Is there something similar for python/numpy combination? It's not a problem to write my own little implementation but it seems to me that most of the versions I come up with will be significantly less efficient/more memory intensive than any of the existing implementation.

I would like to avoid copying from the numpy matrix to a local variable etc., is that possible?

The functions I am trying to implement are mainly simple comparisons (e.g. how many elements of a certain column are smaller than number x or how many of them have absolute value larger than y).

Answer

unutbu picture unutbu · Nov 10, 2011

Almost all numpy functions operate on whole arrays, and/or can be told to operate on a particular axis (row or column).

As long as you can define your function in terms of numpy functions acting on numpy arrays or array slices, your function will automatically operate on whole arrays, rows or columns.

It may be more helpful to ask about how to implement a particular function to get more concrete advice.


Numpy provides np.vectorize and np.frompyfunc to turn Python functions which operate on numbers into functions that operate on numpy arrays.

For example,

def myfunc(a,b):
    if (a>b): return a
    else: return b
vecfunc = np.vectorize(myfunc)
result=vecfunc([[1,2,3],[5,6,9]],[7,4,5])
print(result)
# [[7 4 5]
#  [7 6 9]]

(The elements of the first array get replaced by the corresponding element of the second array when the second is bigger.)

But don't get too excited; np.vectorize and np.frompyfunc are just syntactic sugar.
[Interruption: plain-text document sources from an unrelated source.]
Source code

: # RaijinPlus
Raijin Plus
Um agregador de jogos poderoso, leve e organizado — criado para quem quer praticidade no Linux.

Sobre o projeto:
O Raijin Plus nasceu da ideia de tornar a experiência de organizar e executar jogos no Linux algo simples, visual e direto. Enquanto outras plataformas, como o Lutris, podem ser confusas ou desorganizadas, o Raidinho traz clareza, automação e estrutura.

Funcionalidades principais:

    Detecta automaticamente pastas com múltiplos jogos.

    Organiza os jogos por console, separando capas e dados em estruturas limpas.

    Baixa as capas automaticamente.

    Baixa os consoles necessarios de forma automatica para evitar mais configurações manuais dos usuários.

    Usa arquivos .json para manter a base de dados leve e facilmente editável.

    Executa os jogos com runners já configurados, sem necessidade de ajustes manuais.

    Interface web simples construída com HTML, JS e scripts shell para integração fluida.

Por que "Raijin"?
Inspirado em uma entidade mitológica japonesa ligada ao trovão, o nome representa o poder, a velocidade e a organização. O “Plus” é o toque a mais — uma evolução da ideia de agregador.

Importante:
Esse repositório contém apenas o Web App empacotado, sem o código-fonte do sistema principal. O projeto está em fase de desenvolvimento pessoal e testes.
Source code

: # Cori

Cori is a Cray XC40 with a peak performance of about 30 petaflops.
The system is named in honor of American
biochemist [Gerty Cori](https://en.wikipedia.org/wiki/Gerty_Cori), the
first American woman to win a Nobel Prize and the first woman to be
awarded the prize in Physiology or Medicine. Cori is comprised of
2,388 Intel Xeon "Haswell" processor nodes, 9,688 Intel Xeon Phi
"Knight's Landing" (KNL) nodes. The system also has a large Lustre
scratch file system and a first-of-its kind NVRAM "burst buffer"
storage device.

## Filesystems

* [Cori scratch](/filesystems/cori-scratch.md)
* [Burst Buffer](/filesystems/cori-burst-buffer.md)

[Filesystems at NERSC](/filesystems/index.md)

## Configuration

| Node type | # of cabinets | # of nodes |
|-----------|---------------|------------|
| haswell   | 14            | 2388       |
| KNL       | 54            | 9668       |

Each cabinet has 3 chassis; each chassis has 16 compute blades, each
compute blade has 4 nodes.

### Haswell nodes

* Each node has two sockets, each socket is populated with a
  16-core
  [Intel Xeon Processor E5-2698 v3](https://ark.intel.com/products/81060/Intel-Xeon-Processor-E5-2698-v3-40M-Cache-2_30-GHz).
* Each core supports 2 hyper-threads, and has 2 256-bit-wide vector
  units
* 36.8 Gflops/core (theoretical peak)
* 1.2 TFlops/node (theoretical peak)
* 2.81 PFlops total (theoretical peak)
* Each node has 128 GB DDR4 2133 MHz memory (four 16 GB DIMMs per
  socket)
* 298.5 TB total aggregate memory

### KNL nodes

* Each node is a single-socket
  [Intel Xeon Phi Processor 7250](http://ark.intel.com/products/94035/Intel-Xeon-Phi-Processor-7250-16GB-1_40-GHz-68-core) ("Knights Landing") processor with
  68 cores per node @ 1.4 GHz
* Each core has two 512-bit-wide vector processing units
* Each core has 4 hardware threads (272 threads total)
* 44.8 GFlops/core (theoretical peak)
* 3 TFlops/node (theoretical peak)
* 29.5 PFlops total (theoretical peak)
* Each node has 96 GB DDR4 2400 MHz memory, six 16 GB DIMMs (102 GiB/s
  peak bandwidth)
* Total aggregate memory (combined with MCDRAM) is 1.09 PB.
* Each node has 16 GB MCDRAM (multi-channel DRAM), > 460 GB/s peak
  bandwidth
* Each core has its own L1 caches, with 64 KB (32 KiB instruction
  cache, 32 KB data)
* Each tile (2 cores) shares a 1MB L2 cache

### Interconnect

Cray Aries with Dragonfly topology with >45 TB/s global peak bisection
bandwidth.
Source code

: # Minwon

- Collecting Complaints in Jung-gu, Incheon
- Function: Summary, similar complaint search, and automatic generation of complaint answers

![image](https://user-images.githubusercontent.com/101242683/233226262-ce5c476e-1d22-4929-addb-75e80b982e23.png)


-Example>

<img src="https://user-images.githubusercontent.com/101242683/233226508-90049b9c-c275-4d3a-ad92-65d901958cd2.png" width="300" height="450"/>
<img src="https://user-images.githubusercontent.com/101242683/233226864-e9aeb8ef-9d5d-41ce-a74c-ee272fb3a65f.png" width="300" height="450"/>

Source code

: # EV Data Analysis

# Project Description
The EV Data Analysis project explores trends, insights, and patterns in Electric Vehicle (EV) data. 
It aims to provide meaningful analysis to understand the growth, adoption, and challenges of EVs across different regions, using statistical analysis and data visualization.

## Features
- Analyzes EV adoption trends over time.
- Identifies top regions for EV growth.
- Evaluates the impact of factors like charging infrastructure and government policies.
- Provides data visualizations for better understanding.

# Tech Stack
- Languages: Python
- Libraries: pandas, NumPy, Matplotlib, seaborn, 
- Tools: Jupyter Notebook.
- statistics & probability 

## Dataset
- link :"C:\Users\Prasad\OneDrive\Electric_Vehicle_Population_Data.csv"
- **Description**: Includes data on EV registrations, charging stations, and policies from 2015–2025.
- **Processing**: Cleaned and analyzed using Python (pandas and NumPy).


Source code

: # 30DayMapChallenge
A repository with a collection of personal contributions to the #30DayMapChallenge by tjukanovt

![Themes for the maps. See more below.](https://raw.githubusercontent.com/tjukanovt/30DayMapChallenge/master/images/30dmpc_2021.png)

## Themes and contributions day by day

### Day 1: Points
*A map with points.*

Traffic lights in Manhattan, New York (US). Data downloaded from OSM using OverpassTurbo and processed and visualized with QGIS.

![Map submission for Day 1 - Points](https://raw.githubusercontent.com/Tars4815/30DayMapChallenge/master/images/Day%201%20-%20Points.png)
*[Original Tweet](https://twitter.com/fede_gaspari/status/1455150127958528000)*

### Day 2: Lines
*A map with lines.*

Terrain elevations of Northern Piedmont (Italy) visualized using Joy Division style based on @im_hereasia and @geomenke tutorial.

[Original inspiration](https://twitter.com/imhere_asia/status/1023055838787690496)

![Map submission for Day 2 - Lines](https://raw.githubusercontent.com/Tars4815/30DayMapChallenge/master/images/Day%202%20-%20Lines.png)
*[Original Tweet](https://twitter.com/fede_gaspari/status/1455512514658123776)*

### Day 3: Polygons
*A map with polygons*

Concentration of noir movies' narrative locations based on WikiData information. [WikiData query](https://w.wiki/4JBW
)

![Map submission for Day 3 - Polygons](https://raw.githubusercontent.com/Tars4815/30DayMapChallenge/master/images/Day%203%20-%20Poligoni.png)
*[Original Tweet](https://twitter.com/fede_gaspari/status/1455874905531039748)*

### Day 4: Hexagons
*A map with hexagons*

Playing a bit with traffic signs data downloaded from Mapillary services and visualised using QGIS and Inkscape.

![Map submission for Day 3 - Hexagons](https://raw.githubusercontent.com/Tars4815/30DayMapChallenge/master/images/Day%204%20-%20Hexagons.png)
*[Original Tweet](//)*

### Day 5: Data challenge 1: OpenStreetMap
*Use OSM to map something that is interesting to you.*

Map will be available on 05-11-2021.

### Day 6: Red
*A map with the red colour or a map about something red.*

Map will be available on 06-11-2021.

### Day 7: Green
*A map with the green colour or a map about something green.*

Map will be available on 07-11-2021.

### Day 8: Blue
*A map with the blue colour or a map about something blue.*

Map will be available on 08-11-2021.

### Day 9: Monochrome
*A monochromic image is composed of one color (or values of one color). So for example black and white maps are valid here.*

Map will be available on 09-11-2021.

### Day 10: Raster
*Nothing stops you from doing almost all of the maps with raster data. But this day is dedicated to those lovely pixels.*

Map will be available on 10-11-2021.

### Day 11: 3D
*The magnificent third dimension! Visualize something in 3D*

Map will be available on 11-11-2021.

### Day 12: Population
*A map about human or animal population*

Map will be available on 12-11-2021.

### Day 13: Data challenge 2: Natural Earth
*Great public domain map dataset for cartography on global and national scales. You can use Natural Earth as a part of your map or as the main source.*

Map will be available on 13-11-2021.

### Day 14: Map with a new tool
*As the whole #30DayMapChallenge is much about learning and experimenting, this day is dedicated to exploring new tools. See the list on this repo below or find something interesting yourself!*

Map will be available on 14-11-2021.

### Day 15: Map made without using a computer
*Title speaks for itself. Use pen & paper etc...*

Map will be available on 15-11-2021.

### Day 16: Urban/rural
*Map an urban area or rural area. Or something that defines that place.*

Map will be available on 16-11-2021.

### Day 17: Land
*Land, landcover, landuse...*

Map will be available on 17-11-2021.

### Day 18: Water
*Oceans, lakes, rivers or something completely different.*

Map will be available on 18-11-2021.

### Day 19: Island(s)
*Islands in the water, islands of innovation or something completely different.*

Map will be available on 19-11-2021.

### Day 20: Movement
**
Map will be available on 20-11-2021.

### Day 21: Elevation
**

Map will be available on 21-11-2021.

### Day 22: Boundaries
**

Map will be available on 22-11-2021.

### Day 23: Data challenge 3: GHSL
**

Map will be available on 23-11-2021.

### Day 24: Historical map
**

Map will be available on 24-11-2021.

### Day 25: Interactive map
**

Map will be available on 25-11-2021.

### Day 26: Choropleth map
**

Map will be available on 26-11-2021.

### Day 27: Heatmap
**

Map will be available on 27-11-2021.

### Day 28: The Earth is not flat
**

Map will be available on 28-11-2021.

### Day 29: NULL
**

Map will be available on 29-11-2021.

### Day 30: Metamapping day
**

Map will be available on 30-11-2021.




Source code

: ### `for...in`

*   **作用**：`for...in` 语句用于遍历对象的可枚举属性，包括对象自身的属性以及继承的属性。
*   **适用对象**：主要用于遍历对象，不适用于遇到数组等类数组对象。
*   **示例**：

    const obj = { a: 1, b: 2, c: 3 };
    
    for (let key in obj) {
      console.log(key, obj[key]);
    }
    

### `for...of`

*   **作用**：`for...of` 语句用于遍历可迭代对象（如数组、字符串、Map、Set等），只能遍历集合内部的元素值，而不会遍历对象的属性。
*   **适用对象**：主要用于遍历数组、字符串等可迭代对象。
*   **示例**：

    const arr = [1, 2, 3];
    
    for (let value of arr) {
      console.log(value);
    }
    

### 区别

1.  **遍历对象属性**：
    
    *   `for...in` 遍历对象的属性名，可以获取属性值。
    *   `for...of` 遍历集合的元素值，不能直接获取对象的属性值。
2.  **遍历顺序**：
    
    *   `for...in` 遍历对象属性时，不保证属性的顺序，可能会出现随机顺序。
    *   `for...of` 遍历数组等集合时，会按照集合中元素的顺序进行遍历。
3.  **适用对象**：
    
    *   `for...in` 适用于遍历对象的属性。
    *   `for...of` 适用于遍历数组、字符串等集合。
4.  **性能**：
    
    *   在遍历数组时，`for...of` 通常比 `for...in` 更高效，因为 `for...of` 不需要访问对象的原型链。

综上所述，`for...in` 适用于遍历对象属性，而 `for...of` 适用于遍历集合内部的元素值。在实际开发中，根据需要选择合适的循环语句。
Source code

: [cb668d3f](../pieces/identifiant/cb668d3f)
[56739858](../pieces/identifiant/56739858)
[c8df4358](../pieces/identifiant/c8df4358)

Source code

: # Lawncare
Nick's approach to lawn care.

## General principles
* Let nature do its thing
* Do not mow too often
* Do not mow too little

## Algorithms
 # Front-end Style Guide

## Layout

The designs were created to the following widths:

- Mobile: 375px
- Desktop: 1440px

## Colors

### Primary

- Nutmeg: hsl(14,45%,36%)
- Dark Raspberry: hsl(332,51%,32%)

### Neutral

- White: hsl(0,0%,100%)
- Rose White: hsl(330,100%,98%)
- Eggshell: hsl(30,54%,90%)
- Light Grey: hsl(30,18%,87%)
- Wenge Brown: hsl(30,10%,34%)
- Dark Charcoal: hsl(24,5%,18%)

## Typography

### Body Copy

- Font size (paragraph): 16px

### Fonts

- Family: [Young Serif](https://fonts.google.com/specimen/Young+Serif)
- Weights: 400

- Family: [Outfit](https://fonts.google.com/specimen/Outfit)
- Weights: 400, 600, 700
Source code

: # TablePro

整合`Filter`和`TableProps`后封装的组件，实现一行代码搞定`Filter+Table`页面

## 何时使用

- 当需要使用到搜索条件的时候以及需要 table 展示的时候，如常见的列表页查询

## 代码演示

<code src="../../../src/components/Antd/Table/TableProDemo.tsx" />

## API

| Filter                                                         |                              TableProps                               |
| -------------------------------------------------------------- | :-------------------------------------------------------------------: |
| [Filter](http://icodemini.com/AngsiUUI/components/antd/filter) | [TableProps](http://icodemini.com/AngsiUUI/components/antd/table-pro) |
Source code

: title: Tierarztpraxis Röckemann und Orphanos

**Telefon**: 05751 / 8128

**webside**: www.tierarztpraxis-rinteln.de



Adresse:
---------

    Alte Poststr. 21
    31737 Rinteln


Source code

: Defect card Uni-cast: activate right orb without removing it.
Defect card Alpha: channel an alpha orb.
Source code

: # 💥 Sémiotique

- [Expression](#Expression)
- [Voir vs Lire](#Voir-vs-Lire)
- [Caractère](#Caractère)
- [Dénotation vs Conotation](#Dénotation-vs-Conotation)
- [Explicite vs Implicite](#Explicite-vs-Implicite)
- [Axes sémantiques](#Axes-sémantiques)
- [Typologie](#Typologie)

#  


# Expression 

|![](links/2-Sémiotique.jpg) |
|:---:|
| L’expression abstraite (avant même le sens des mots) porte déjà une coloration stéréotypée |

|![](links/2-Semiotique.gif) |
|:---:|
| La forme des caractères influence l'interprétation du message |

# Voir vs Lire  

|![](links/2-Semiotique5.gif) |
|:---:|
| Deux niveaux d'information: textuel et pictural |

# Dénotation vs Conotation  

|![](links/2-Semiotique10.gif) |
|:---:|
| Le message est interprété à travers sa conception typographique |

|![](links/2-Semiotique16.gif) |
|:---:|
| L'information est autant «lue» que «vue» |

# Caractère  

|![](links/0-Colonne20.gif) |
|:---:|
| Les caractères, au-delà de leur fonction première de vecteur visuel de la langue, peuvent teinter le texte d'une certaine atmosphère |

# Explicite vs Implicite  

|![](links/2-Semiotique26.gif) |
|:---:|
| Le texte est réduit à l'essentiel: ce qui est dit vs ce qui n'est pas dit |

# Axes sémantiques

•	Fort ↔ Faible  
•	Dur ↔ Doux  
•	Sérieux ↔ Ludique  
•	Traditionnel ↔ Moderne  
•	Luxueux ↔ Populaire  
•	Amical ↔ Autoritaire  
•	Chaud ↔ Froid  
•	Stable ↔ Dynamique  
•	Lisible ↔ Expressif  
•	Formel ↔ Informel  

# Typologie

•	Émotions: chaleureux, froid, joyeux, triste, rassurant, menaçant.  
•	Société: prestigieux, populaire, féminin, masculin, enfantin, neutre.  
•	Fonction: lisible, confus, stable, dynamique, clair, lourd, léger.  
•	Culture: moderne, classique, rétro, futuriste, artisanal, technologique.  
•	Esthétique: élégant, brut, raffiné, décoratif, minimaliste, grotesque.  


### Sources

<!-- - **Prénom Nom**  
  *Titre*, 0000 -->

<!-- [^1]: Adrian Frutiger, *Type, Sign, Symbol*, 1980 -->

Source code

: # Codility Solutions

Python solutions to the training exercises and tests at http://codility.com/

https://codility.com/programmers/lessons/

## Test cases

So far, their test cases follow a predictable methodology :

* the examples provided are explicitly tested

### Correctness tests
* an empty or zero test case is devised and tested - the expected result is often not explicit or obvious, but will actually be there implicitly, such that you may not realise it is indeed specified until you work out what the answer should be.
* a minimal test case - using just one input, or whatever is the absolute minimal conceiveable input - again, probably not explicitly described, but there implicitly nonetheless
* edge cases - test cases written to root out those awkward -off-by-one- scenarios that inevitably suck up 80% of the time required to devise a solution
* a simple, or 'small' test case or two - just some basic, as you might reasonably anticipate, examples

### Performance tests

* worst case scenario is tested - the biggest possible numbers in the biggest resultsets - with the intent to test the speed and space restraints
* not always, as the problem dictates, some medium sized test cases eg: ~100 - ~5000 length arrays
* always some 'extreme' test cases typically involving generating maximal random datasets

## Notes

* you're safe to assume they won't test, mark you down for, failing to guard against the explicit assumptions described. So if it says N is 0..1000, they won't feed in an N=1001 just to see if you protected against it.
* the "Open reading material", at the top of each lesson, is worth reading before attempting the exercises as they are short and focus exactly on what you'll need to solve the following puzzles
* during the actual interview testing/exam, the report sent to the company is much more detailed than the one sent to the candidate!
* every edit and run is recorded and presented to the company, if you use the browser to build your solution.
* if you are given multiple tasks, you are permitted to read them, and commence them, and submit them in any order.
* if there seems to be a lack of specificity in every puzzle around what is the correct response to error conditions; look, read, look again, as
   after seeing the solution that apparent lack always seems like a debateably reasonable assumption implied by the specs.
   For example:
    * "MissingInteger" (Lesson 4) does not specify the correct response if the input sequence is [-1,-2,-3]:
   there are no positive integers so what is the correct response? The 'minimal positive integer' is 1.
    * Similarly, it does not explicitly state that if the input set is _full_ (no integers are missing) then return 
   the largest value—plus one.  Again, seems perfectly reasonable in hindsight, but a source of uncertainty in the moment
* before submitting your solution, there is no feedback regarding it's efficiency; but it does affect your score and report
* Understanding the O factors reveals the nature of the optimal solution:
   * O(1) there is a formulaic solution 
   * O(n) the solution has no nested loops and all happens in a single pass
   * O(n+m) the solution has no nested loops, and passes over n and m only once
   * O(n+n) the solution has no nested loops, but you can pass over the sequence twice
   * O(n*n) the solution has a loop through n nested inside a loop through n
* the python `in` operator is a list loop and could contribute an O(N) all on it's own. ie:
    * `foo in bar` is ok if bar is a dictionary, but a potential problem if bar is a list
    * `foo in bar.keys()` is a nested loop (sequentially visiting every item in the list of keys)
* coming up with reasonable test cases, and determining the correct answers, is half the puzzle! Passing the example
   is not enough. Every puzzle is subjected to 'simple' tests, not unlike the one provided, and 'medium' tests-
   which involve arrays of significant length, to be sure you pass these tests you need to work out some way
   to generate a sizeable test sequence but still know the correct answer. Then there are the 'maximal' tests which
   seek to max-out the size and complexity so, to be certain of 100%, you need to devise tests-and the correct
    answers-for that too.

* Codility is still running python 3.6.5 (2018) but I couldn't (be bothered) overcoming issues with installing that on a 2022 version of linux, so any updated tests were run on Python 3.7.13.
They don't actually make your code any faster. If your underlying Python function is operating on one value at a time, then np.vectorize will feed it one item at a time, and the whole operation is going to be pretty slow (compared to using a numpy function which calls some underlying C or Fortran implementation).


To count how many elements of column x are smaller than a number y, you could use an expression such as:

(array['x']<y).sum()

For example:

import numpy as np
array=np.arange(6).view([('x',np.int),('y',np.int)])
print(array)
# [(0, 1) (2, 3) (4, 5)]

print(array['x'])
# [0 2 4]

print(array['x']<3)
# [ True  True False]

print((array['x']<3).sum())
# 2